Ils sont marcheurs dans l’immensité montagneuse, consignent la nature en sculpture, plongent dans les océans, résident avec les populations réfugiées. Ils sont encore dessinateur d’algorithme, photographe ethnologue, peintre de la désolation ou plasticien de la fragilité. La cuvée 2017 du concours Talents Contemporains est composée de huit lauréats, exposés du 9 février au 21 avril 2019 : Edouard Decam, Cristina Escobar, Sara Ferrer, Claire Malrieux, Camille Michel, Maël Nozahic, Benjamin Rossi et le collectif Sandra & Ricardo.

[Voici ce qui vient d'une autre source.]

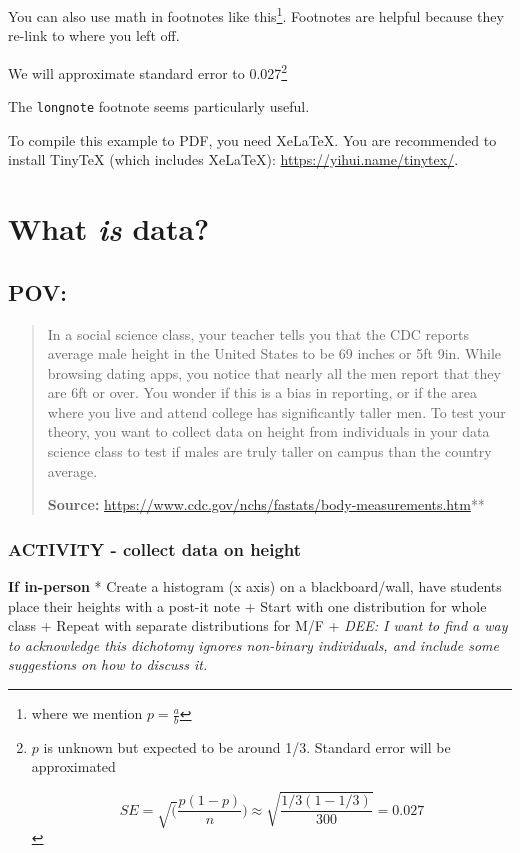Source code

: \documentclass[
]{book}
\begin{document}
You can also use math in footnotes like this\footnote{where we mention \(p = \frac{a}{b}\)}. Footnotes are helpful because they re-link to where you left off.

We will approximate standard error to 0.027\footnote{\(p\) is unknown but expected to be around 1/3. Standard error will be approximated

  \[
  SE = \sqrt(\frac{p(1-p)}{n}) \approx \sqrt{\frac{1/3 (1 - 1/3)} {300}} = 0.027
  \]}

The \texttt{longnote} footnote seems particularly useful.

To compile this example to PDF, you need XeLaTeX. You are recommended to install TinyTeX (which includes XeLaTeX): \url{https://yihui.name/tinytex/}.

\hypertarget{what-is-data-1}{%
\chapter{\texorpdfstring{What \emph{is} data?}{What is data?}}\label{what-is-data-1}}

\hypertarget{pov}{%
\section{POV:}\label{pov}}

\begin{quote}
In a social science class, your teacher tells you that the CDC
reports average male height in the United States to be 69
inches or 5ft 9in. While browsing dating apps, you notice that
nearly all the men report that they are 6ft or over. You wonder
if this is a bias in reporting, or if the area where you live
and attend college has significantly taller men. To test your
theory, you want to collect data on height from individuals in
your data science class to test if males are truly taller on campus
than the country average.

\textbf{Source:} \url{https://www.cdc.gov/nchs/fastats/body-measurements.htm}**
\end{quote}

\hypertarget{activity---collect-data-on-height}{%
\subsection{ACTIVITY - collect data on height}\label{activity---collect-data-on-height}}

\textbf{If in-person}
* Create a histogram (x axis) on a blackboard/wall, have students place their heights
with a post-it note
+ Start with one distribution for whole class
+ Repeat with separate distributions for M/F
+ \emph{DEE: I want to find a way to acknowledge this dichotomy ignores non-binary individuals, and include some suggestions on how to discuss it.}
\end{document}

Initié en 2011 dans une démarche philanthropique, le concours Talents Contemporains (1) soutient la création contemporaine et des artistes de tous horizons géographique, générationnel et aux pratiques diverses.
Sur le thème de l’eau, envisagé de maintes façons, les artistes explorent les problématiques pouvant être environnementales, sociétales, plastiques, philosophiques, anthropologiques et une quantité infinie de sujets. Peu à peu une collection originale s’est dessinée, rassemblant vidéo, installation pérenne, peinture, dessin, sculpture, photographies, art numérique. Elle présente des moutons embarqués, des poissons sculptés, des larmes de cristal, des océans de mots… Les œuvres voyagent de Wattwiller à Lisbonne en passant par Épinal, Bordeaux ou Amsterdam, déployant les points de vue variés et une représentation du monde actuel.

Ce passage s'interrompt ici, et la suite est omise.